= Tore Tvedt =

Norwegian far right activist (born 1943)

Tore Wilhelm Tvedt (born 23 March 1943) is a Norwegian neo-Nazi founder of the extremist Vigrid organisation.

In 2006, Tvedt was convicted and received a suspended 45-day jail sentence for violation of the Norwegian racism paragraph due to a 2003 interview with Verdens Gang where he referred to Jews as "evil murderers" and "parasites which will be cleaned out". On appeal, Tvedt was acquitted by the lagmannsrett who considered the remarks to be protected free speech, but the Supreme Court overturned the acquittal and remanded the case back to the lagmannsrett. The district court's original verdict was affirmed when the lagmannsrett reconsidered the case in May 2008.

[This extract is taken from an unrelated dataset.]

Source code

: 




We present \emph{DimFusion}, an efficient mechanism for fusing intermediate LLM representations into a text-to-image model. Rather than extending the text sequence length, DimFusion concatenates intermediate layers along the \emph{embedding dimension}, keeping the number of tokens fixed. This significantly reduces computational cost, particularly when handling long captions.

Tvedt is divorced and has four children. On 17 November 2009, Tvedt stated to the media and declared that Vigrid should be shut down. The current leader of Vigrid, Thorgrim Bredesen, however, claimed that it is not in Tvedt's authority to make such announcements, as he is no longer the leader of the organization.

The extremist anti-US and anti-Israel newspaper Taliban Norway Magazine on 29 December. 2013 chose Tore Tvedt as "Man of the Year 2013", enunciating him as "Norway's greatest and most eloquent living dissident."